+++ DATASET EXTRACT +++

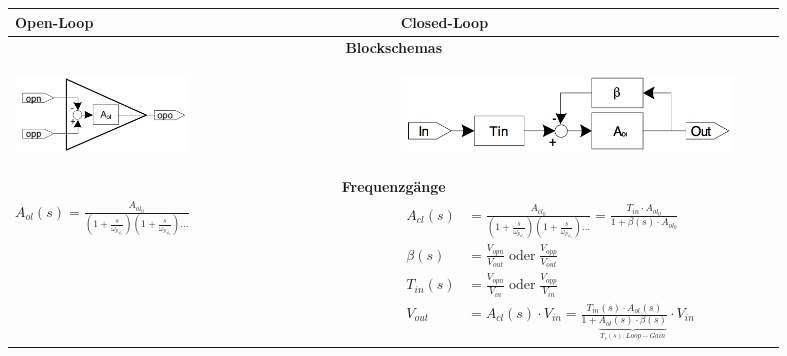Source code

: \begin{tabular}{|p{0.45\linewidth}|p{0.45\linewidth}|}
	\hline
	\textbf{Open-Loop}
		& \textbf{Closed-Loop}\\
	\hline
	\multicolumn{2}{|c|}{\textbf{Blockschemas}}\\
	\hline
    \vspace{-7mm}
	\begin{center}
	 	\includegraphics[height=2cm, valign=t]{./pictures/opAmpOL.png}
	\end{center}
		& \vspace{-7mm}
          \begin{center}
			\includegraphics[height=2cm, valign=t]{./pictures/opAmpCL.png}
		  \end{center}\\
	\hline
	\multicolumn{2}{|c|}{\textbf{Frequenzgänge}}\\
	\hline
	\large{$A_{ol}(s)=\frac{A_{ol_0}}{(1+\frac{s}{\omega_{p_{ol_1}}})(1+\frac{s}{\omega_{p_{ol_2}}})\dots}$}
	& $\begin{aligned}
        A_{cl}(s) &= \frac{A_{cl_0}}{(1+\frac{s}{\omega_{p_{cl_1}}})(1+\frac{s}{\omega_{p_{cl_2}}})\dots} = \frac{T_{in}\cdot A_{ol_0}}{1+\beta(s)\cdot A_{ol_0}}\\
		\beta(s) &= \frac{V_{opn}}{V_{out}}\;\text{oder}\;\frac{V_{opp}}{V_{out}}\\
		T_{in}(s) &= \frac{V_{opn}}{V_{in}}\;\text{oder}\;\frac{V_{opp}}{V_{in}}\\
        V_{out} &= A_{cl}(s)\cdot V_{in} = \frac{T_{in}(s)\cdot A_{ol}(s)}{1 + \underbrace{A_{ol}(s)\cdot \beta(s)}_{T_s(s):Loop-Gain}} \cdot V_{in}
	   \end{aligned}$\\
	\hline
\end{tabular}
\\ \\
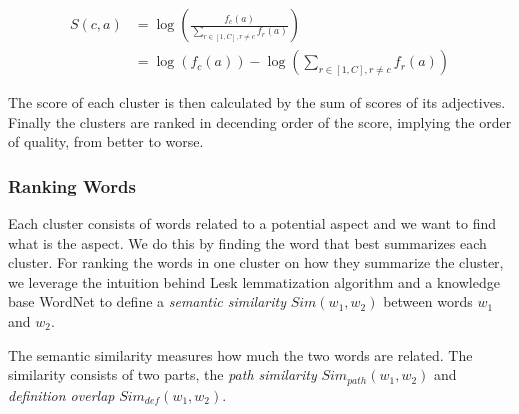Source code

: \begin{align*}
	S(c, a) &= \log\left(\frac{f_c(a)}{\sum_{r\in[1, C], r\neq c} f_r(a)}\right) \\
			&= \log(f_c(a)) - \log(\sum_{r\in[1, C], r\neq c} f_r(a))
\end{align*}

The score of each cluster is then calculated by the sum of scores of its adjectives. Finally the clusters are ranked in decending order of the score, implying the order of quality, from better to worse.

\subsubsection{Ranking Words}
Each cluster consists of words related to a potential aspect and we want to find what is the aspect. We do this by finding the word that best summarizes each cluster. For ranking the words in one cluster on how they summarize the cluster, we leverage the intuition behind Lesk lemmatization algorithm and a knowledge base WordNet to define a \emph{semantic similarity} $Sim(w_1, w_2)$ between words $w_1$ and $w_2$.

The semantic similarity measures how much the two words are related. The similarity consists of two parts, the \emph{path similarity} $Sim_{path}(w_1, w_2)$ and \emph{definition overlap} $Sim_{def}(w_1, w_2)$.
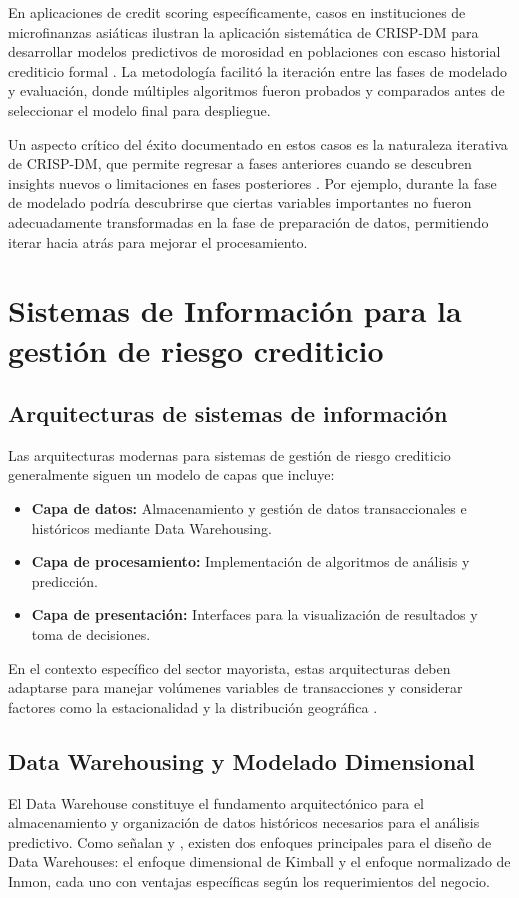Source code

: En aplicaciones de credit scoring específicamente, casos en instituciones de microfinanzas asiáticas ilustran la aplicación sistemática de CRISP-DM para desarrollar modelos predictivos de morosidad en poblaciones con escaso historial crediticio formal \citep{martinez2019crisp}. La metodología facilitó la iteración entre las fases de modelado y evaluación, donde múltiples algoritmos fueron probados y comparados antes de seleccionar el modelo final para despliegue.

Un aspecto crítico del éxito documentado en estos casos es la naturaleza iterativa de CRISP-DM, que permite regresar a fases anteriores cuando se descubren insights nuevos o limitaciones en fases posteriores \citep{wirth2000crisp}. Por ejemplo, durante la fase de modelado podría descubrirse que ciertas variables importantes no fueron adecuadamente transformadas en la fase de preparación de datos, permitiendo iterar hacia atrás para mejorar el procesamiento.

\section{Sistemas de Información para la gestión de riesgo crediticio}
\subsection{Arquitecturas de sistemas de información}
Las arquitecturas modernas para sistemas de gestión de riesgo crediticio generalmente siguen un modelo de capas que incluye:

\begin{itemize}
    \item \textbf{Capa de datos:} Almacenamiento y gestión de datos transaccionales e históricos mediante Data Warehousing.
    \item \textbf{Capa de procesamiento:} Implementación de algoritmos de análisis y predicción.
    \item \textbf{Capa de presentación:} Interfaces para la visualización de resultados y toma de decisiones.
\end{itemize}

En el contexto específico del sector mayorista, estas arquitecturas deben adaptarse para manejar volúmenes variables de transacciones y considerar factores como la estacionalidad y la distribución geográfica \citep{kimball2013toolkit}.

\subsection{Data Warehousing y Modelado Dimensional}
El Data Warehouse constituye el fundamento arquitectónico para el almacenamiento y organización de datos históricos necesarios para el análisis predictivo. Como señalan \cite{kimball2013toolkit} y \cite{inmon2005building}, existen dos enfoques principales para el diseño de Data Warehouses: el enfoque dimensional de Kimball y el enfoque normalizado de Inmon, cada uno con ventajas específicas según los requerimientos del negocio.

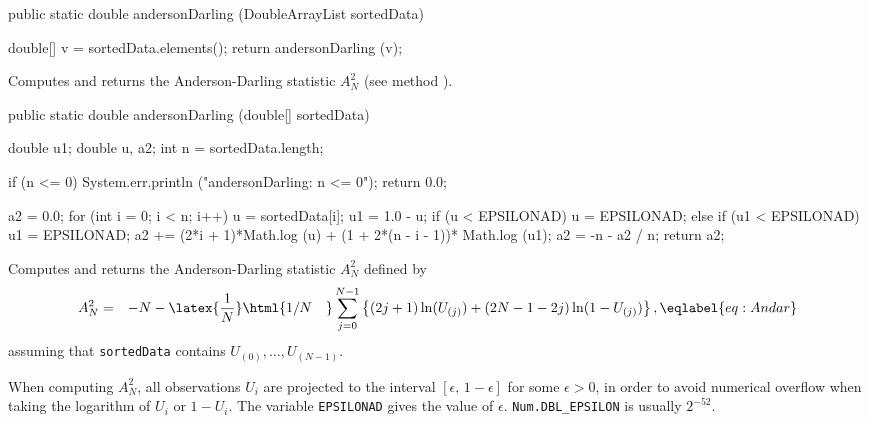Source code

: \begin{code}

   public static double andersonDarling (DoubleArrayList sortedData)\begin{hide} {
      double[] v = sortedData.elements();
      return andersonDarling (v);
   }\end{hide}
\end{code}
\begin{tabb} Computes and returns the Anderson-Darling statistic $A_N^2$
(see method ).
 \end{tabb}
\begin{htmlonly}
\end{htmlonly}
\begin{code}

   public static double andersonDarling (double[] sortedData)\begin{hide} {
      double u1;
      double u, a2;
      int n = sortedData.length;

      if (n <= 0) {
         System.err.println ("andersonDarling: n <= 0");
         return 0.0;
      }

      a2 = 0.0;
      for (int i = 0; i < n; i++) {
         u = sortedData[i];
         u1 = 1.0 - u;
         if (u < EPSILONAD)
            u = EPSILONAD;
         else if (u1 < EPSILONAD)
            u1 = EPSILONAD;
         a2 += (2*i + 1)*Math.log (u) + (1 + 2*(n - i - 1))*
                    Math.log (u1);
      }
      a2 = -n - a2 / n;
      return a2;
   }\end{hide}
\end{code}
\begin{tabb} Computes and returns the Anderson-Darling statistic $A_N^2$
     defined by
  \begin {eqnarray*}
    A_N^2 &=& -N -\latex{\frac{1}{ N}}\html{1/N\quad} \sum_{j=0}^{N-1}
          \left\{ (2j+1)\ln (U_{(j)})
               + (2N-1-2j) \ln (1-U_{(j)}) \right\},      \eqlabel {eq:Andar}
  \end {eqnarray*}
  assuming that \texttt{sortedData} contains $U_{(0)},\dots,U_{(N-1)}$.
 \begin{detailed}
  When computing $A_N^2$,
  all observations $U_i$ are projected to the interval
  $[\epsilon,\,1-\epsilon]$ for some $\epsilon > 0$, in order to
  avoid numerical overflow when taking the logarithm of $U_i$ or
  $1-U_i$.  The variable \texttt{EPSILONAD} gives the value of $\epsilon$.
  \texttt{Num.DBL\_EPSILON} is usually $2^{-52}$.
 \end{detailed}
 \end{tabb}

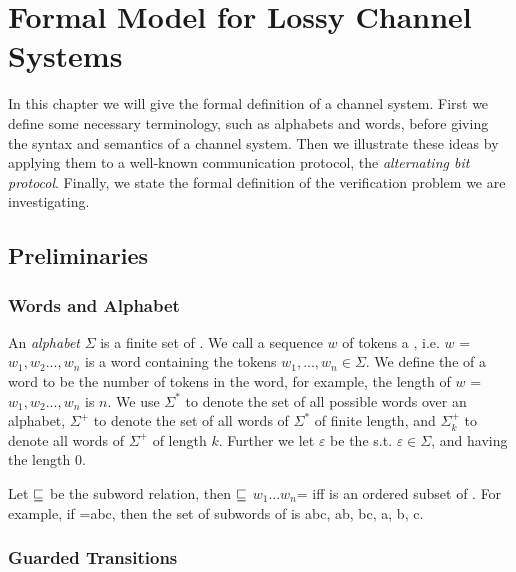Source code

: \section{Formal Model for Lossy Channel Systems}
\label{definitions}
In this chapter we will give the formal definition of a channel system. First we define some necessary terminology, such as alphabets and words, before giving the syntax and semantics of a channel system. Then we illustrate these ideas by applying them to a well-known communication protocol, the \emph{alternating bit protocol}. Finally, we state the formal definition of the verification problem we are investigating.

\subsection{Preliminaries}
\subsubsection{Words and Alphabet}
An \emph{alphabet} $\Sigma$ is a finite set of . We call a sequence $w$ of tokens a , i.e. $w$ = $w_1, w_2..., w_n$ is a word containing the tokens $w_1,...,w_n \in \Sigma$. We define the  of a word to be the number of tokens in the word, for example, the length of $w$ = $w_1, w_2..., w_n$ is $n$. We use $\Sigma^*$ to denote the set of all possible words over an alphabet, $\Sigma^+$ to denote the set of all words of $\Sigma^*$ of finite length, and $\Sigma_k^+$ to denote all words of $\Sigma^+$ of length  $k$. Further we let $\varepsilon$ be the  s.t. $\varepsilon \in \Sigma$, and having the length 0.


Let $\sqsubseteq$ be the subword relation, then  $\sqsubseteq$ $w_1...w_n$= iff  is an ordered subset of . For example, if =abc, then the set of subwords of  is {abc, ab, bc, a, b, c}.

\subsubsection{Guarded Transitions}

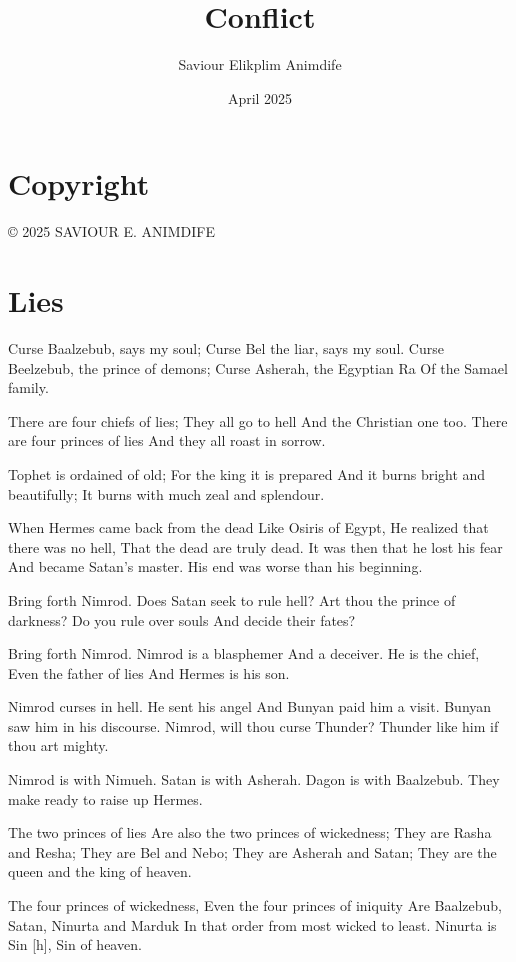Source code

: \documentclass[
]{book}
\title{Conflict}
\author{Saviour Elikplim Animdife}
\date{April 2025}
\begin{document}
\maketitle

{
\setcounter{tocdepth}{1}
\tableofcontents
}
\chapter*{Copyright}\label{copyright}

© 2025 \textsc{SAVIOUR E. ANIMDIFE}

\chapter{Lies}\label{lies}

Curse Baalzebub, says my soul;
Curse Bel the liar, says my soul.
Curse Beelzebub, the prince of demons;
Curse Asherah, the Egyptian Ra
Of the Samael family.

There are four chiefs of lies;
They all go to hell
And the Christian one too.
There are four princes of lies
And they all roast in sorrow.

Tophet is ordained of old;
For the king it is prepared
And it burns bright and beautifully;
It burns with much zeal and splendour.

When Hermes came back from the dead
Like Osiris of Egypt,
He realized that there was no hell,
That the dead are truly dead.
It was then that he lost his fear
And became Satan's master.
His end was worse than his beginning.

Bring forth Nimrod.
Does Satan seek to rule hell?
Art thou the prince of darkness?
Do you rule over souls
And decide their fates?

Bring forth Nimrod.
Nimrod is a blasphemer
And a deceiver.
He is the chief,
Even the father of lies
And Hermes is his son.

Nimrod curses in hell.
He sent his angel
And Bunyan paid him a visit.
Bunyan saw him in his discourse.
Nimrod, will thou curse Thunder?
Thunder like him if thou art mighty.

Nimrod is with Nimueh.
Satan is with Asherah.
Dagon is with Baalzebub.
They make ready to raise up Hermes.

The two princes of lies
Are also the two princes of wickedness;
They are Rasha and Resha;
They are Bel and Nebo;
They are Asherah and Satan;
They are the queen and the king of heaven.

The four princes of wickedness,
Even the four princes of iniquity
Are Baalzebub, Satan, Ninurta and Marduk
In that order from most wicked to least.
Ninurta is Sin {[}h{]}, Sin of heaven.
\end{document}
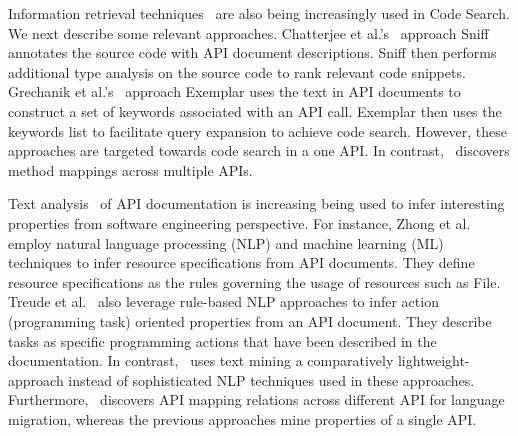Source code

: 

Information retrieval techniques~\cite{chatterjee2009sniff,grechanik2010search,kim2010towards,Reiss2009SCS} are also being increasingly used in Code Search. We next describe some relevant approaches.
Chatterjee et al.'s~\cite{chatterjee2009sniff} approach Sniff annotates the source code with API document descriptions. 
Sniff then performs additional type analysis on the source code to rank relevant code snippets. 
Grechanik et al.'s~\cite{grechanik2010search} approach Exemplar uses the text in API documents to construct a set of keywords associated with an API call.
Exemplar then uses the keywords list to facilitate query expansion to achieve code search.
However, these approaches are targeted towards code search in a one API.
In contrast, \tool\ discovers method mappings across multiple APIs. 


Text analysis~\cite{Dekel2009, pandita12:inferring,Zhou2008,Little2009, zhong09SE} of API documentation is increasing being used to infer interesting properties from software engineering perspective.
For instance, Zhong et al.~\cite{zhong09SE} employ natural language processing (NLP) and machine learning (ML) techniques to infer resource specifications from API documents.
They define resource specifications as the rules governing the usage of resources such as File.
Treude et al.~\cite{treudeextracting} also leverage rule-based NLP approaches to infer action (programming task) oriented properties from an API document. They describe tasks as specific programming actions that have been described in the documentation. 
In contrast, \tool\ uses text mining a comparatively lightweight-approach instead of sophisticated NLP techniques used in these approaches.
Furthermore, \tool\ discovers API mapping relations across different API for language migration, whereas the previous approaches mine properties of a single API.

+++

▶ [ASSIGNED TASK] Where a line in the listing holds the string "frac", include it in the count, then report the total alone.

▶ [PROBLEM SOLUTION] 7